Split hashing/index `GetUTXOStats` codepaths, decouple from `coinstatsindex` (utxo db and indexes)

https://github.com/bitcoin/bitcoin/pull/24410

Host: dongcarl  -  PR author: dongcarl

Notes

  • The gettxoutsetsetinfo RPC uses the GetUTXOStats function which calculates statistics about the UTXO set. These statistics include the the total number of transactions, the total amount (in bitcoins) of all outputs, etc.

  • A Coinstats Index was added in #19521 that dramatically sped up the gettxoutsetinfo RPC as it retains UTXO statistics calculation results for every block. The Coinstats Index also allows for querying UTXO statistics for a particular block instead of just current tip.

  • The libbitcoinkernel project is an effort to decouple Bitcoin Core’s consensus engine from other non-consensus modules (such as the various indices) in the codebase.

Questions

  1. Did you review the PR? Concept ACK, approach ACK, tested ACK, or NACK?

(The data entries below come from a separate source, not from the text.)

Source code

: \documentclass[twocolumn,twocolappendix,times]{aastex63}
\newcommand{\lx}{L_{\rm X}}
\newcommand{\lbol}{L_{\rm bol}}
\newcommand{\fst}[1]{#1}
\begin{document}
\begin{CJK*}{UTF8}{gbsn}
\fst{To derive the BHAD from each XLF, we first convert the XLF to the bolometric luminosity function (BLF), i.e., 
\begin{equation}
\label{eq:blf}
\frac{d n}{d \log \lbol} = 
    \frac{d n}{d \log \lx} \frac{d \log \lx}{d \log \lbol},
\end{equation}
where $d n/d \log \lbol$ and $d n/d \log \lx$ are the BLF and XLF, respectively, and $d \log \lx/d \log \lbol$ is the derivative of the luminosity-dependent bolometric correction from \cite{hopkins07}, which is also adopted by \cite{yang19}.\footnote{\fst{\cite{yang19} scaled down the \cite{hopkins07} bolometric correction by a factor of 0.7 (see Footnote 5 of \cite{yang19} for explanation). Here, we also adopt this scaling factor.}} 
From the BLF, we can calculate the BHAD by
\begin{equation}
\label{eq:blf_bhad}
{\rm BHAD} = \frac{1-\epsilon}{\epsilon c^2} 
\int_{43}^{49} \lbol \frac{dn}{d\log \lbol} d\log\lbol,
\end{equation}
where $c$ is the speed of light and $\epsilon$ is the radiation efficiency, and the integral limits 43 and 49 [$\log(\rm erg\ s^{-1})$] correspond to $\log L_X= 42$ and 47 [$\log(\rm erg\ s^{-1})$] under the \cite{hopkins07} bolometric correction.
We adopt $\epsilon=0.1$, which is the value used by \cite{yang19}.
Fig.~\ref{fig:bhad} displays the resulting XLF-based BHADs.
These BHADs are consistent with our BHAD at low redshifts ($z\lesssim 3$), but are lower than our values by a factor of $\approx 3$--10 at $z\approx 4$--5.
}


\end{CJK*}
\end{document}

  2. On a conceptual level, which modules in Bitcoin Core likely belong in libbitcoinkernel and which ones don’t?

  3. Where in the Bitcoin Core codebase can you see libbitcoinkernel’s entanglement with index? (There might be multiple places)

  4. What is the CCoinsStats struct, and how is it used in GetUTXOStats?

  5. Please describe how GetUTXOStats is called in ChainstateManager::PopulateAndValidateSnapshot and what codepath(s) it takes when called in this way.

  6. Please describe how GetUTXOStats is called for the gettxoutsetinfo RPC and what codepath(s) it takes when called in this way.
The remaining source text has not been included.